Last night on Jeopardy Ken Jennings won a million dollars. That is the most money won by a man since John Kerry said, "I do.”

Leno

How ‘bout Kerry and Edwards, that little honeymoon there? Did you see them tossing that football back and forth all week? "Weeee! Weeee!” I tell you, it’s kind of refreshing to see two Democrats tossing the pigskin instead of fondling it.

You sound like you’re in a good mood. You sound like Kobe Bryant when he heard the Lakers traded Shaq! Kobe was so happy, he had sex with his wife.

It’s now official. Shaq has been traded to the Miami Heat. Are you sad that Shaq is leaving? It’s kind of sad. I saw a car today with a Laker flag flying at half mast.

There was yet another horrible video of a beating on television last night. This time 9 men beat up Roger Clemens with baseball bats.

For the 2nd time in the past few days, a new world record has been set in the 100 meter dash. It was set by Filipino troops fleeing Iraq.

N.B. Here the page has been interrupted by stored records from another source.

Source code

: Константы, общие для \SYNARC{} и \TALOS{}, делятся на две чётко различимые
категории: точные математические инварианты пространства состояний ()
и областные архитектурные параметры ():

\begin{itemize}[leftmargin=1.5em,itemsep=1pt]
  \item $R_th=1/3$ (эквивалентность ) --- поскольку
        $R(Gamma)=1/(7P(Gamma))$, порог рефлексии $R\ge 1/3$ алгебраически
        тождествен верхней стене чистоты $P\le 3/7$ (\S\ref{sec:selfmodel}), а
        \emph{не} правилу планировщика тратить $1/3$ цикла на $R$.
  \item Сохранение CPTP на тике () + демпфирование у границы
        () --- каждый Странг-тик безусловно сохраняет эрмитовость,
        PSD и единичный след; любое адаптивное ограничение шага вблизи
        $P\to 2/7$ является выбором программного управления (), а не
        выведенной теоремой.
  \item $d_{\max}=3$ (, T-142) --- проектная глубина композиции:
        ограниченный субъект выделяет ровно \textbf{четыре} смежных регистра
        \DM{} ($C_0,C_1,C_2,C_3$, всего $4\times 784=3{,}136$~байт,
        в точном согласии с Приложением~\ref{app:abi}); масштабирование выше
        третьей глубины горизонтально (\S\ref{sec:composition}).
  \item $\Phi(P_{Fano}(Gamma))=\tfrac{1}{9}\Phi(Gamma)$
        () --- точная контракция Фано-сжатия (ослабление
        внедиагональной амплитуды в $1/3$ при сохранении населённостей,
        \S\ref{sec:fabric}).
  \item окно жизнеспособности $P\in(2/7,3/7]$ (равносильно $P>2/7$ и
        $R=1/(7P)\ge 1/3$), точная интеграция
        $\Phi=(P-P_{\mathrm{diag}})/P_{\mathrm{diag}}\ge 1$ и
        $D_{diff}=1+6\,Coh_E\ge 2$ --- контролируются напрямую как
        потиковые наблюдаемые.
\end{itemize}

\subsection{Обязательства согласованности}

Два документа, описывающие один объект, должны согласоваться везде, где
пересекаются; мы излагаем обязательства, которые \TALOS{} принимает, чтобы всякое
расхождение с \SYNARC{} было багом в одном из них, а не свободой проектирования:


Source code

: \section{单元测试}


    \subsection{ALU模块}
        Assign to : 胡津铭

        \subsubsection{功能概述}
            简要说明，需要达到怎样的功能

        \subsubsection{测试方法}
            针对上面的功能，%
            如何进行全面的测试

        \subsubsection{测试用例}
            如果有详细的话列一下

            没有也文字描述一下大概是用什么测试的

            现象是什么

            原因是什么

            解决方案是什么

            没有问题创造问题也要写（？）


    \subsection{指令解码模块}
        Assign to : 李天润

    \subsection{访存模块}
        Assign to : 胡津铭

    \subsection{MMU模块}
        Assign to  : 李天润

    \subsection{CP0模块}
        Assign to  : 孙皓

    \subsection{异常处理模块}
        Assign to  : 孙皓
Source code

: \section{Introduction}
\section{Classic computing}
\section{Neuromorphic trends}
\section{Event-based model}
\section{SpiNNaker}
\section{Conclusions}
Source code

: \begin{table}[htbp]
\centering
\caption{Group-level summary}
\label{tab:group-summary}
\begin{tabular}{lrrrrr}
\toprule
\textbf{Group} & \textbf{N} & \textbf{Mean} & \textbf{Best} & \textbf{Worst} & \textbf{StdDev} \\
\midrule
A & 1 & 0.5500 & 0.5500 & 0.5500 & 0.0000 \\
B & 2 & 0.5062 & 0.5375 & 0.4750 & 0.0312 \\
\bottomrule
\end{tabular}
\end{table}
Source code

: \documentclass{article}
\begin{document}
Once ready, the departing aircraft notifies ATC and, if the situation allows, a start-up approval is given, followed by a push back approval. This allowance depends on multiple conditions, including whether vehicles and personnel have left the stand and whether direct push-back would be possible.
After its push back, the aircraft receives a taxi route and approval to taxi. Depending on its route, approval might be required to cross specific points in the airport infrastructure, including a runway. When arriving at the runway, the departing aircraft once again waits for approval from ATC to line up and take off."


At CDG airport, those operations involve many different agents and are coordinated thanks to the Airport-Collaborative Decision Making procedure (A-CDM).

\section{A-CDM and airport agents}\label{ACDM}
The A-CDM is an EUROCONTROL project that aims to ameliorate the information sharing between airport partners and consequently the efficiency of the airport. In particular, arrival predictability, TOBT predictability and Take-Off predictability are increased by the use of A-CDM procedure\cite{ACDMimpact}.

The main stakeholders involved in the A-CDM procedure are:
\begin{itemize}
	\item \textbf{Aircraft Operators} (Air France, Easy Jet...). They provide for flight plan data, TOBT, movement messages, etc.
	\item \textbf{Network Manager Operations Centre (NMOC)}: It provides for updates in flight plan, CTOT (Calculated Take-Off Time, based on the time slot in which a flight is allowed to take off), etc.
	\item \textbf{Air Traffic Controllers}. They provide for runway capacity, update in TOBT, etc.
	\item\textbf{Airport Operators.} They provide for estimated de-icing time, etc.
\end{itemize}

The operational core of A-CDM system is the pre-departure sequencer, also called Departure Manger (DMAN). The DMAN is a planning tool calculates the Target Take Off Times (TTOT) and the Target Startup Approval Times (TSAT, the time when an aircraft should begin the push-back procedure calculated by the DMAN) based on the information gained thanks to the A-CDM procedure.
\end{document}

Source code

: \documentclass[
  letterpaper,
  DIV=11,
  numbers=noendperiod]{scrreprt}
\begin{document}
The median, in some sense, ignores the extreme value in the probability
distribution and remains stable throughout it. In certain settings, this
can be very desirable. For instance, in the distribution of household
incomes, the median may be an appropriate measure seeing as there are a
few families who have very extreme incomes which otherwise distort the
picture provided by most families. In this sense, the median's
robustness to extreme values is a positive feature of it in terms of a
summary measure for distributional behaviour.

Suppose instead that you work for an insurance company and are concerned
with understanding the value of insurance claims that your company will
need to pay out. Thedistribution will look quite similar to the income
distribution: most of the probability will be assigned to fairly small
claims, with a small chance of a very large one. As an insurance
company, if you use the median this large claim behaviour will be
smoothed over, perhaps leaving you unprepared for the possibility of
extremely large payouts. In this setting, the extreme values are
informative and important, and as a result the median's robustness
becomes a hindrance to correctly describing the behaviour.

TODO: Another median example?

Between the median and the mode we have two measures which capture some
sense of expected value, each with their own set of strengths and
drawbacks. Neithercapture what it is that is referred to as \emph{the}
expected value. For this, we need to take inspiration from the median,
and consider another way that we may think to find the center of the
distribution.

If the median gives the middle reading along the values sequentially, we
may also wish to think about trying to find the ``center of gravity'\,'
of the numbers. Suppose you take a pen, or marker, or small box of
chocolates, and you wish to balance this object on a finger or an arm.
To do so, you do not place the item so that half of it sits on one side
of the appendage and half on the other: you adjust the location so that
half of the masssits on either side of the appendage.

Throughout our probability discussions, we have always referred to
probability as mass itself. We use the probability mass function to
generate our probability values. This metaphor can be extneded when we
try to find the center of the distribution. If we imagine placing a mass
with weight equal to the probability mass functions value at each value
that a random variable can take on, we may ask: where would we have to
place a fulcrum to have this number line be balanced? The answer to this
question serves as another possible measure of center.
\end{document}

The Democratic National Committee released its lineup of the politicians speaking at the convention, and Hillary Clinton was not on the list. Bill told her she shouldn’t feel bad. None of his other women are speaking either.

Burger King has hired the former president of Continental Airlines to be its new CEO. Here's my question, how bad is your food when you have to bring somebody in from the airlines to make it taste better?

Letterman

The Democratic National Convention is being held up in Boston and they have announced the speaking lineup. They are not going to allow Hillary Clinton to speak before the convention. When Bill Clinton heard this he asked, "How do you do that?”

How many folks saw the All Star Game last night? Baseball’s mid-season classic. Roger Clemens had a rough first inning. I haven’t seen a beating that bad of a guy since the Liza Minelli marriage.

The All Star Game was of course on Fox. We didn’t have it. Instead we had reruns of the Tony’s on CBS.

Tony Danza now has his own talk show now. Yeah – it’s my fault, I lowered the standard, blame it on me.

Conan

Today in the senate an amendment banning gay marriage was put down. Afterwards Republicans said that we’re not giving up - if we can’t ram it down their throats we’ll get through the backdoor.